YOUR TASK =>
Repeat the records below exactly, beginning at the first line and finishing with the line that contains "The heterogeneous benchmark".
[Start of section]
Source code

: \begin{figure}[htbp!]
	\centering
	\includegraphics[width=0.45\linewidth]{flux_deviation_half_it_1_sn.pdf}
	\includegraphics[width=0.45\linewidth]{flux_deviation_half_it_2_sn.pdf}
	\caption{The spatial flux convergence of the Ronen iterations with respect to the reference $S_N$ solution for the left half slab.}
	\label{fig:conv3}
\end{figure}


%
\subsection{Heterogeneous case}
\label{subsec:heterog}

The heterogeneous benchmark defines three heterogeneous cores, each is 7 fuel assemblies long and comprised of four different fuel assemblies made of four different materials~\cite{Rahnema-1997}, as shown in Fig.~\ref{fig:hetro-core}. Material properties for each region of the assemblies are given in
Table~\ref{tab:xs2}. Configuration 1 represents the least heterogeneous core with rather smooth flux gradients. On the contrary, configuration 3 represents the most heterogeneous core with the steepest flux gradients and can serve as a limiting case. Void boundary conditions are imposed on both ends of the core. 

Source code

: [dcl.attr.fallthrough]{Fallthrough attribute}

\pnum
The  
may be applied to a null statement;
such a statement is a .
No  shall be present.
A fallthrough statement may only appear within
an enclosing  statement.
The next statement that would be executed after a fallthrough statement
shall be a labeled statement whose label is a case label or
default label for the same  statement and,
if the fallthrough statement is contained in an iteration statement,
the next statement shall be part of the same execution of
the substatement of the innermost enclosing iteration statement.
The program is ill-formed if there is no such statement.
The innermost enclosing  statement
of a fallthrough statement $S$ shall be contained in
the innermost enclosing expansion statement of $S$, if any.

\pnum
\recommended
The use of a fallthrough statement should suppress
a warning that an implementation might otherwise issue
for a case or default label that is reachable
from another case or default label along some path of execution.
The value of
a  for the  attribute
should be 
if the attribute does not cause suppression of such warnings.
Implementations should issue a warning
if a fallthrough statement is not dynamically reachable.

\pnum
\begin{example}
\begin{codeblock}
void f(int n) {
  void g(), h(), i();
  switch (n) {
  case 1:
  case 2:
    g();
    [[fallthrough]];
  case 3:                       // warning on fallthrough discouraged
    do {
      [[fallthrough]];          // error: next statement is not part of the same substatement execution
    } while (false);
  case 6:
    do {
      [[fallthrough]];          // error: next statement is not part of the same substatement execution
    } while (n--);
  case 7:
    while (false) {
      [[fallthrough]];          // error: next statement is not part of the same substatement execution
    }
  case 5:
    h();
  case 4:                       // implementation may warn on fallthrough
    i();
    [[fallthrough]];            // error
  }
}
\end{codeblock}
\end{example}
[End of section]
RESULT OF THIS EXERCISE =>
Source code

: \begin{figure}[htbp!]
	\centering
	\includegraphics[width=0.45\linewidth]{flux_deviation_half_it_1_sn.pdf}
	\includegraphics[width=0.45\linewidth]{flux_deviation_half_it_2_sn.pdf}
	\caption{The spatial flux convergence of the Ronen iterations with respect to the reference $S_N$ solution for the left half slab.}
	\label{fig:conv3}
\end{figure}


%
\subsection{Heterogeneous case}
\label{subsec:heterog}

The heterogeneous benchmark defines three heterogeneous cores, each is 7 fuel assemblies long and comprised of four different fuel assemblies made of four different materials~\cite{Rahnema-1997}, as shown in Fig.~\ref{fig:hetro-core}. Material properties for each region of the assemblies are given in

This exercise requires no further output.